These interviews were supplemented by a range of documentary sources including court documents, media reporting and documents from civil society groups which provided valuable insight into the operation and impact of state surveillance in Zimbabwe. In addition, as the data reveals, chilling effects are highly subjective and deeply personal experiences. As such, interview questions were formulated openly and broadly to access the details of participants experiences as they felt they were best described.
Accessing participants who have been subjected to state surveillance and who remain at risk of state coercion is a difficult and delicate task. Participants were approached and recruited through local networks, where access was achieved through longstanding engagement with human rights defenders in the region. In total 12 interviews were conducted, 11 match the profile described above with one additional supplementary interview with a state security agent who provided insight into the practices of state surveillance. While this is a relatively small sample, access to such communities is extremely rare and similar-sized cohorts are not unusual within this area of research. Several other potential interviewees were identified and either declined or did not respond. This is an understandable position, given how the findings presented later, and elsewhere (Gukurume, 2019), demonstrate the erosion of trust towards new individuals as a result of experiencing state surveillance. In this sense, research into surveillance chilling effects is, to an extent, chilled. Accessing participants willing to discuss their experiences becomes incredibly difficult due to suspicions created by the surveillance they have encountered and is often only rendered possible through trusted prior connections and networks. This makes the accounts of those who are willing to participate particularly valuable, as demonstrated by research using similar sample sizes that offer important qualitative insights into the resultant impacts of state surveillance (Munoriyarwa and Chiumbu, 2020; Stephens Griffin, 2020; Waters, 2017).
Ethical considerations
Participants were fully briefed regarding the aims and purpose of the research, allowing them to give their informed consent to participate. Many of the interviewees are high profile political activists in Zimbabwe who have publicly challenged the government, and been subject to physical abuse as a result. Their greater expertise on the vulnerabilities of taking part in the research was sought and incorporated into the overall ethics process with participants having further opportunity to identify any part of their interview they did not want published. Additionally, even in cases where participants noted that they were happy to speak on record – as several had in the past – the decision was made to keep accounts anonymous, enabling continuity with those who had requested anonymity. Names and identifying details have therefore been changed throughout.

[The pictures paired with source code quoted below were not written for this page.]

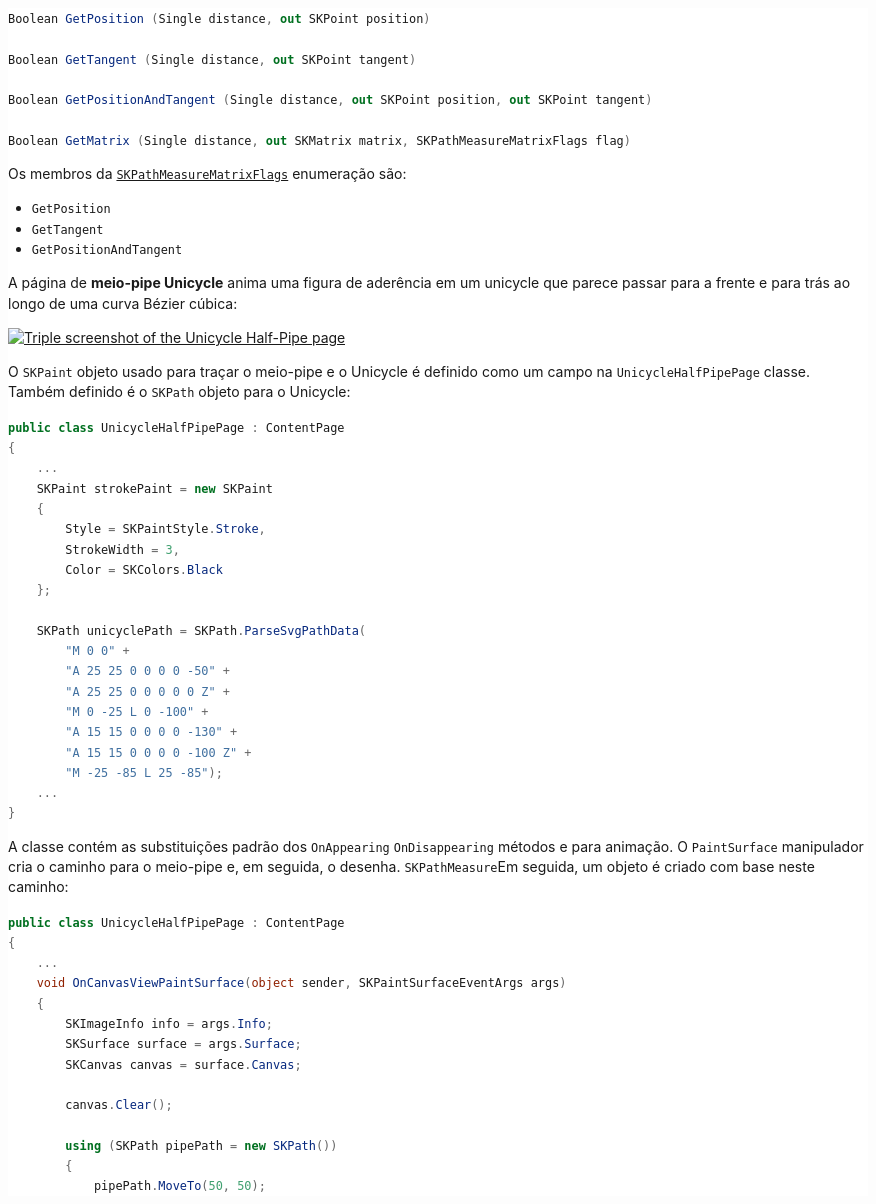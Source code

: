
 ```csharp
Boolean GetPosition (Single distance, out SKPoint position)

Boolean GetTangent (Single distance, out SKPoint tangent)

Boolean GetPositionAndTangent (Single distance, out SKPoint position, out SKPoint tangent)

Boolean GetMatrix (Single distance, out SKMatrix matrix, SKPathMeasureMatrixFlags flag)
```

Os membros da [`SKPathMeasureMatrixFlags`](xref:SkiaSharp.SKPathMeasureMatrixFlags) enumeração são:

- `GetPosition`
- `GetTangent`
- `GetPositionAndTangent`

A página de **meio-pipe Unicycle** anima uma figura de aderência em um unicycle que parece passar para a frente e para trás ao longo de uma curva Bézier cúbica:

[![](information-images/unicyclehalfpipe-small.png "Triple screenshot of the Unicycle Half-Pipe page")](information-images/unicyclehalfpipe-large.png#lightbox "Triple screenshot of the Unicycle Half-Pipe page")

O `SKPaint` objeto usado para traçar o meio-pipe e o Unicycle é definido como um campo na `UnicycleHalfPipePage` classe. Também definido é o `SKPath` objeto para o Unicycle:

```csharp
public class UnicycleHalfPipePage : ContentPage
{
    ...
    SKPaint strokePaint = new SKPaint
    {
        Style = SKPaintStyle.Stroke,
        StrokeWidth = 3,
        Color = SKColors.Black
    };

    SKPath unicyclePath = SKPath.ParseSvgPathData(
        "M 0 0" +
        "A 25 25 0 0 0 0 -50" +
        "A 25 25 0 0 0 0 0 Z" +
        "M 0 -25 L 0 -100" +
        "A 15 15 0 0 0 0 -130" +
        "A 15 15 0 0 0 0 -100 Z" +
        "M -25 -85 L 25 -85");
    ...
}
```

A classe contém as substituições padrão dos `OnAppearing` `OnDisappearing` métodos e para animação. O `PaintSurface` manipulador cria o caminho para o meio-pipe e, em seguida, o desenha. `SKPathMeasure`Em seguida, um objeto é criado com base neste caminho:

```csharp
public class UnicycleHalfPipePage : ContentPage
{
    ...
    void OnCanvasViewPaintSurface(object sender, SKPaintSurfaceEventArgs args)
    {
        SKImageInfo info = args.Info;
        SKSurface surface = args.Surface;
        SKCanvas canvas = surface.Canvas;

        canvas.Clear();

        using (SKPath pipePath = new SKPath())
        {
            pipePath.MoveTo(50, 50);
```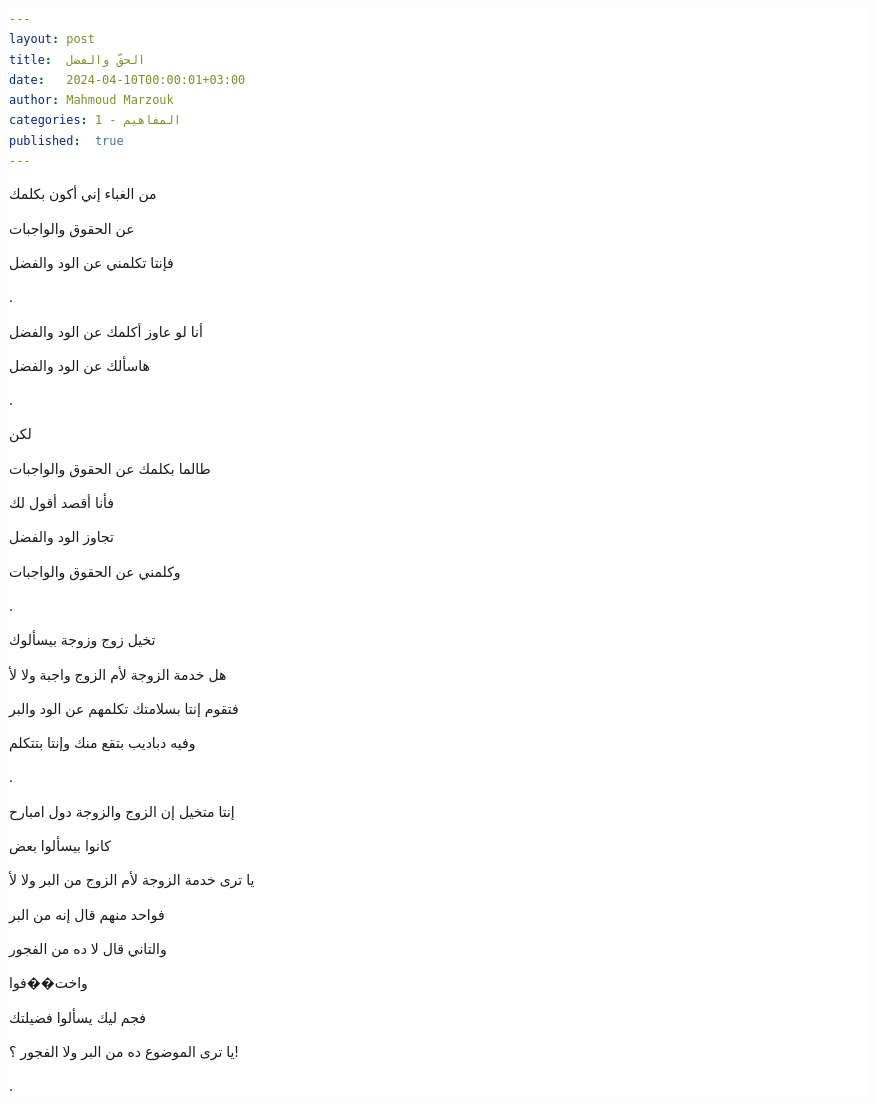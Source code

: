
 ```yaml
---
layout: post
title:  الحقّ والفضل
date:   2024-04-10T00:00:01+03:00
author: Mahmoud Marzouk
categories: 1 - المفاهيم
published:  true
---
```

من الغباء إني أكون بكلمك

عن الحقوق والواجبات

فإنتا تكلمني عن الود والفضل

.

أنا لو عاوز أكلمك عن الود والفضل

هاسألك عن الود والفضل

.

لكن

طالما بكلمك عن الحقوق والواجبات

فأنا أقصد أقول لك

تجاوز الود والفضل

وكلمني عن الحقوق والواجبات

.

تخيل زوج وزوجة بيسألوك

هل خدمة الزوجة لأم الزوج واجبة ولا لأ

فتقوم إنتا بسلامتك تكلمهم عن الود والبر

وفيه دباديب بتقع منك وإنتا بتتكلم

.

إنتا متخيل إن الزوج والزوجة دول امبارح

كانوا بيسألوا بعض

يا ترى خدمة الزوجة لأم الزوج من البر ولا لأ

فواحد منهم قال إنه من البر

والتاني قال لا ده من الفجور

واخت��فوا

فجم ليك يسألوا فضيلتك

يا ترى الموضوع ده من البر ولا الفجور ؟!

.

Research which focuses on the targets of surveillance has the potential to increase or create further vulnerabilities for participants (Ali, 2016), as it could expose strategies of avoidance or even allow a state to better understand which tactics are most effective in controlling or silencing citizens. Careful reporting of the findings and balancing these concerns with revealing the impact of surveillance and allowing participants to have their stories heard and harm documented in a way that may enable surveillance practices to be challenged in future, was therefore of consideration throughout the entire project.
Findings
Forms of surveillance
State surveillance activities in Zimbabwe implicate complex assemblages of state and non-state actors involved in diverse and sometimes hybrid online and offline monitoring practices. As the data demonstrates, even unambiguous state surveillance activities by specialist intelligence units involve the co-option of third-party and ‘informal’ elements, sometimes amounting to a form of ‘surveillance by proxy’. Moreover, the range of potential bodies and organisations available for co-option into surveillance assemblages affects targets in complex and profound ways, indicating that chilling effects similarly comprise complex and profound forms. As such, the intricate imbrications between state and non-state, digital and non-digital forms of surveillance are key to understanding the chilling effects of surveillance in the Zimbabwean context. Before addressing these impacts, this section delineates the forms of surveillance experienced by the participants, providing the context for their accounts.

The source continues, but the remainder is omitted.